Pick out all lines of the entries that include the word "thebibliography" and copy them.

Rendered images with source text
----

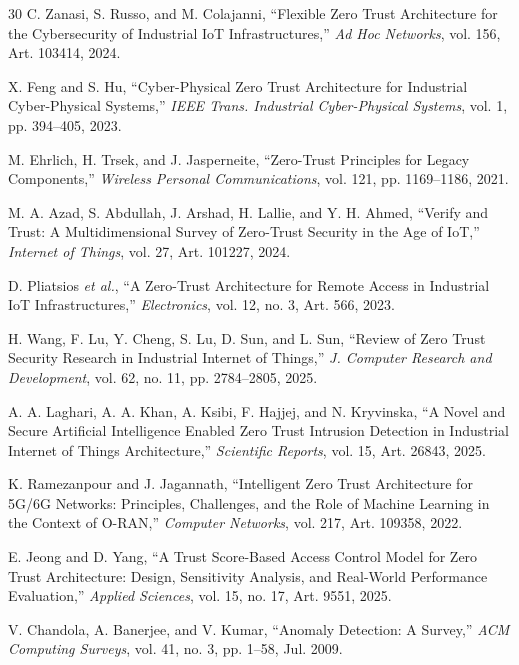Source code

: \documentclass[conference]{IEEEtran}
\begin{document}
\begin{thebibliography}{30}
C. Zanasi, S. Russo, and M. Colajanni, ``Flexible Zero Trust Architecture for the Cybersecurity of Industrial IoT Infrastructures,'' \textit{Ad Hoc Networks}, vol. 156, Art. 103414, 2024.

X. Feng and S. Hu, ``Cyber-Physical Zero Trust Architecture for Industrial Cyber-Physical Systems,'' \textit{IEEE Trans. Industrial Cyber-Physical Systems}, vol. 1, pp. 394--405, 2023.

M. Ehrlich, H. Trsek, and J. Jasperneite, ``Zero-Trust Principles for Legacy Components,'' \textit{Wireless Personal Communications}, vol. 121, pp. 1169--1186, 2021.

M. A. Azad, S. Abdullah, J. Arshad, H. Lallie, and Y. H. Ahmed, ``Verify and Trust: A Multidimensional Survey of Zero-Trust Security in the Age of IoT,'' \textit{Internet of Things}, vol. 27, Art. 101227, 2024.

D. Pliatsios \textit{et al.}, ``A Zero-Trust Architecture for Remote Access in Industrial IoT Infrastructures,'' \textit{Electronics}, vol. 12, no. 3, Art. 566, 2023.

H. Wang, F. Lu, Y. Cheng, S. Lu, D. Sun, and L. Sun, ``Review of Zero Trust Security Research in Industrial Internet of Things,'' \textit{J. Computer Research and Development}, vol. 62, no. 11, pp. 2784--2805, 2025.

A. A. Laghari, A. A. Khan, A. Ksibi, F. Hajjej, and N. Kryvinska, ``A Novel and Secure Artificial Intelligence Enabled Zero Trust Intrusion Detection in Industrial Internet of Things Architecture,'' \textit{Scientific Reports}, vol. 15, Art. 26843, 2025.

K. Ramezanpour and J. Jagannath, ``Intelligent Zero Trust Architecture for 5G/6G Networks: Principles, Challenges, and the Role of Machine Learning in the Context of O-RAN,'' \textit{Computer Networks}, vol. 217, Art. 109358, 2022.

E. Jeong and D. Yang, ``A Trust Score-Based Access Control Model for Zero Trust Architecture: Design, Sensitivity Analysis, and Real-World Performance Evaluation,'' \textit{Applied Sciences}, vol. 15, no. 17, Art. 9551, 2025.

V. Chandola, A. Banerjee, and V. Kumar, ``Anomaly Detection: A Survey,'' \textit{ACM Computing Surveys}, vol. 41, no. 3, pp. 1--58, Jul. 2009.


\end{thebibliography}
\end{document}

----

→ Solved problem
\begin{thebibliography}{30}
\end{thebibliography}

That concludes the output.